The current sex-linked colors are Purple, Cameo, Peach, and Sonja's Violeta (the newest). These colors do not transfer between birds like normal colors. Instead they travel on the sex chromosomes. Males must have 2 copies of the allele to display the color but females only need 1 copy. For the sake of simplicity, I will show the transference of the color when bred to a Blue. I will use purple as the sex-linked color. I will add pictures of punnet squares for visual examples when I get the time to use a scanner.
Purple male x Blue female = Blue split Purple males and Purple females
Purple female x Blue male = Blue split Purple males and Blue females
When a sex-linked color is bred to a blue split to its own color (ie purple bred to split purple), males and females of the sex-linked color can be produced. Remember that blues split to sex-linked colors will ALWAYS be male (see below). Additionally, the sex-linked colors will breed true when bred to itself.
Purple female x Blue split Purple male = Blue split Purple males, Purple males, Blue females, and Purple females
Purple male x purple female = Purple males and Purple females
No female will ever be split to a sex-linked color, because they only need 1 copy to display the color. A female with the gene will always be the sex-linked color. I will use Purple again as my sex-linked color for an example.
Purple male x Opal female = Blue split Purple/Opal males and Purple split Opal females
When two sex linked colors are bred together, the male offspring will be blue split the colors of the parents and the females will be the color of the father. Let's use Peach and Purple as our two sex-linked colors.
Peach male x Purple female = Blue split Peach/Purple males and Peach females
If you were to go insane and decide to breed the children of the pairing above together, it would be awesome and look something like this:
Blue split Peach/Purple male x Peach female = Peach males, Blue split Purple/Peach males, peach females, purple females
A note on Peach color: The current theory is that Peach is an interaction of the Purple and Cameo colors. If that is true, a Peach bird will necessarily be "split" Purple and Cameo, and could produce either when bred.
Mechanics of the 'White' Color and Pied Pattern
White and Pied birds are NOT albinos or partial albinos (ok, they are not USUALLY. An albino peafowl would be white, but a white peafowl is not typically an albino). Albinism is the absence of melanin production in the body and applies ONLY to birds who fail to produce melanin. A partial albino is a creature who has other forms of pigmentation (for example, carotenoids) and may still display some color. Albinos will lack color in their skin and eyes, not just their feathers.

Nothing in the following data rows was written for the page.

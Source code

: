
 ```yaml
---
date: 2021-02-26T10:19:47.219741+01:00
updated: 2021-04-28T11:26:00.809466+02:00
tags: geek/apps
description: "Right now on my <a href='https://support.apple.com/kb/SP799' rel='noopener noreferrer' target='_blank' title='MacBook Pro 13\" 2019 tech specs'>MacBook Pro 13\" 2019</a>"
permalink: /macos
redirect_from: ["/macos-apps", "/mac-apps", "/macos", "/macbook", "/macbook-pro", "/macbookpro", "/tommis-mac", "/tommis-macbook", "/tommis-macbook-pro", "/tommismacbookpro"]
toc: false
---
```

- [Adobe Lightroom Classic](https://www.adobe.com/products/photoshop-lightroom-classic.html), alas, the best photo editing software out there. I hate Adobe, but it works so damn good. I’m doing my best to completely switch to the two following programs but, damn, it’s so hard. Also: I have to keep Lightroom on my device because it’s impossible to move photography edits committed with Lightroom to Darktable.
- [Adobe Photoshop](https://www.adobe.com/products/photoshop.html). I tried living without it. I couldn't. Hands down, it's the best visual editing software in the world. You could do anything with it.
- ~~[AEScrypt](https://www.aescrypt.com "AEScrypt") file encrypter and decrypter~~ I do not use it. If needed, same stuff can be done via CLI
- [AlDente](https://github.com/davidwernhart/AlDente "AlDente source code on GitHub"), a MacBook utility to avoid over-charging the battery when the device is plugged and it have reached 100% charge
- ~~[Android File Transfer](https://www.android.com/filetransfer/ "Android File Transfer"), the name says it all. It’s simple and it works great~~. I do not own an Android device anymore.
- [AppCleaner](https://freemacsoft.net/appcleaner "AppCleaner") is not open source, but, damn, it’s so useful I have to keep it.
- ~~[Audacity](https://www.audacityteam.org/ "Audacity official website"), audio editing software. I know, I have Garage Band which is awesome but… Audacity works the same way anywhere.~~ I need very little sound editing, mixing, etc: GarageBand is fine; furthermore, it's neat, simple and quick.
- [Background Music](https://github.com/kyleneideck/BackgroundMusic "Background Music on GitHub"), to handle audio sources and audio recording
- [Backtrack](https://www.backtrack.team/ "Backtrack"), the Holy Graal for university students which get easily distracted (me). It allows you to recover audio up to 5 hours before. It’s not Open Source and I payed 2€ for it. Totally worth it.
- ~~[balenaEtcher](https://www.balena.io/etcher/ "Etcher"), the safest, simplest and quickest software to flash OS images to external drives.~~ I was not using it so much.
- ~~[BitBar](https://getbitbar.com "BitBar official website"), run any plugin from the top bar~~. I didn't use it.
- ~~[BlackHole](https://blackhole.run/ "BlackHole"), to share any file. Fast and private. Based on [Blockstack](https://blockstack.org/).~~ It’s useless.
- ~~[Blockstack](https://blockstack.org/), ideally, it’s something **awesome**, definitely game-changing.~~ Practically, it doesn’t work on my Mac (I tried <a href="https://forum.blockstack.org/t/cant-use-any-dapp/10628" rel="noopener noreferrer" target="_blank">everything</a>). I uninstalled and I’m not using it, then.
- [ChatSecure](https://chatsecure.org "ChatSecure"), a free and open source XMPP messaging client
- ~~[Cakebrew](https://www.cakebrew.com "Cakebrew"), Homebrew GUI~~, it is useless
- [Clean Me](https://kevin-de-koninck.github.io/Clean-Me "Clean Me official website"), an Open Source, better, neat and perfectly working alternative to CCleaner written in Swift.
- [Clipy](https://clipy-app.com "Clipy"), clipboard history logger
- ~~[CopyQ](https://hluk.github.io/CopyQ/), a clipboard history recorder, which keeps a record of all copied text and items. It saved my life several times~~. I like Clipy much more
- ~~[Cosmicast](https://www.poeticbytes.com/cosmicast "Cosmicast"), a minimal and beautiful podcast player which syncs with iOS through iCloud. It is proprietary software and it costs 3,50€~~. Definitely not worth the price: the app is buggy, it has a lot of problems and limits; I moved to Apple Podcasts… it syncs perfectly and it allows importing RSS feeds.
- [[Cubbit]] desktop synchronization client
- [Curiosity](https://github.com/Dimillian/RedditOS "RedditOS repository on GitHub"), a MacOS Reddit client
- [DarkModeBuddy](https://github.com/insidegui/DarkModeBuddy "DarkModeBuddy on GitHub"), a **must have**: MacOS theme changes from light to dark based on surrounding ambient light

Leucism, on the other hand, is a failure to properly deposit pigment (all pigments) on the feathers due to the failure of pigment cells to move to their proper location on the body from the neural crest. Leucism affects only the feathers of the bird, leaving the skin and eyes normal colored. Partial leucism results in the pied coloration (in any bird, not just peafowl. Wild pied or piebald birds can be found, but are very rare and usually are killed quickly by predators or do not get to breed because they don't look right). Total leucism can result in a completely white bird, which is how we have white peafowl. Pale leucism can affect part or all of a bird, resulting in washed out plumage instead of totally white plumage.
Because leucism is a failure of the color to be put into place, not a failure of the color to exist, it is possible for white birds (and pied birds) to exist with other colors and other patterns. A white bird may also be genotypically a purple bird, or a bronze bird, but the 'white' would mask these colors completely because the pigment for them would not be deposited on the feathers. Thus, a bird could genotypically be purple or bronze or any other color, but would phenotypically be white, and would breed true to white. In this way, white birds may be 'split to' other colors or patterns depending on parentage (for instance, a white bird from silver pied parents would breed 100% silver pied offspring if bred to a dark pied from silver pied parents, because both birds would be carrying silver pied... even though neither of them looked silver pied!).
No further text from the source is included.